● TASK STATEMENT
Pick each line that has "Java" out of the records.

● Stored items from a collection
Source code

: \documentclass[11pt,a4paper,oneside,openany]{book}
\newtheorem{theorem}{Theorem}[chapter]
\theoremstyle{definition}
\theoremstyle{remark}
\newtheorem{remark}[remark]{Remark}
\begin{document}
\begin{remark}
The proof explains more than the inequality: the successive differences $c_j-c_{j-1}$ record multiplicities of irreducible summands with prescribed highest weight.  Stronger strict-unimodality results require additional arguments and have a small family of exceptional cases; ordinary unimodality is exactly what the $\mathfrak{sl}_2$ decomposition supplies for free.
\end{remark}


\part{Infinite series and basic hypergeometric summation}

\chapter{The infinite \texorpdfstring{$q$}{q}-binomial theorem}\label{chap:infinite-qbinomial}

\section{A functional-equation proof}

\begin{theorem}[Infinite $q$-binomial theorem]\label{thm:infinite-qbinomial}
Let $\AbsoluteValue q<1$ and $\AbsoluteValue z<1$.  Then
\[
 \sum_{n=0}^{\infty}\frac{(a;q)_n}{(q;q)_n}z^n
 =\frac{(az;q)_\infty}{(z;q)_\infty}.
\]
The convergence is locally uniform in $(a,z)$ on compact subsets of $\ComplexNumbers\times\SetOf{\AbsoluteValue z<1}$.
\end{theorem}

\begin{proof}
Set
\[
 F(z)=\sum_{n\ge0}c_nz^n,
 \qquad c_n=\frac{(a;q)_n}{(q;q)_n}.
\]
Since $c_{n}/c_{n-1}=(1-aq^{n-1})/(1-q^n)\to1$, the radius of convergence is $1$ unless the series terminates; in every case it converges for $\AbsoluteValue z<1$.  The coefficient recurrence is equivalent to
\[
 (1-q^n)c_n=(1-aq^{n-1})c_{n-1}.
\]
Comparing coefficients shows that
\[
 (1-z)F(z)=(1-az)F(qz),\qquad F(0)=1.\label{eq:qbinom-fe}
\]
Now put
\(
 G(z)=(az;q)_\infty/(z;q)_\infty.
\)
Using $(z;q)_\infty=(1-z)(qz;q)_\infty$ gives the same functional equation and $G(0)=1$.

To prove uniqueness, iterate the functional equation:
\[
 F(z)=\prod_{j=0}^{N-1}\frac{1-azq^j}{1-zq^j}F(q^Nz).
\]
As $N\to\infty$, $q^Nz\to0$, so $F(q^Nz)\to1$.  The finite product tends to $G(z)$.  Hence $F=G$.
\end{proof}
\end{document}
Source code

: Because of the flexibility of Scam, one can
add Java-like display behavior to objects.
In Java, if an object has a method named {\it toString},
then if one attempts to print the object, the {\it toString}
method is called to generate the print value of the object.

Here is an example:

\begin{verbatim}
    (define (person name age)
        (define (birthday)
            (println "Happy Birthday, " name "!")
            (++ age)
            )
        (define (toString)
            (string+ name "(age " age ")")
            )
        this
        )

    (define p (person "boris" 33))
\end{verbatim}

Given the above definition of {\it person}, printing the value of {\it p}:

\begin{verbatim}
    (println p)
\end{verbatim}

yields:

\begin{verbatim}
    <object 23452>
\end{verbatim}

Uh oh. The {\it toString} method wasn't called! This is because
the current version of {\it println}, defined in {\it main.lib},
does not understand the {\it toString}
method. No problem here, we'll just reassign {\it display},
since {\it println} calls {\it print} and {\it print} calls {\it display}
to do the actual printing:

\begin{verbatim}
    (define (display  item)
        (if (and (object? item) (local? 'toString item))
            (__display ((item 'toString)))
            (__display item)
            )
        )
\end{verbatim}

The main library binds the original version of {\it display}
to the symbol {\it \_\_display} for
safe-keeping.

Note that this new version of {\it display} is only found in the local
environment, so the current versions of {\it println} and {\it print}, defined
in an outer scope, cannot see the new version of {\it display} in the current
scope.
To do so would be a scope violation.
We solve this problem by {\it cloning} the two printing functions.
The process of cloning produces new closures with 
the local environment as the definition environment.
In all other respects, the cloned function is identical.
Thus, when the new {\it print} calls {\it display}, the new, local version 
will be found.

● ANSWER TO THE PROBLEM
add Java-like display behavior to objects.
In Java, if an object has a method named {\it toString},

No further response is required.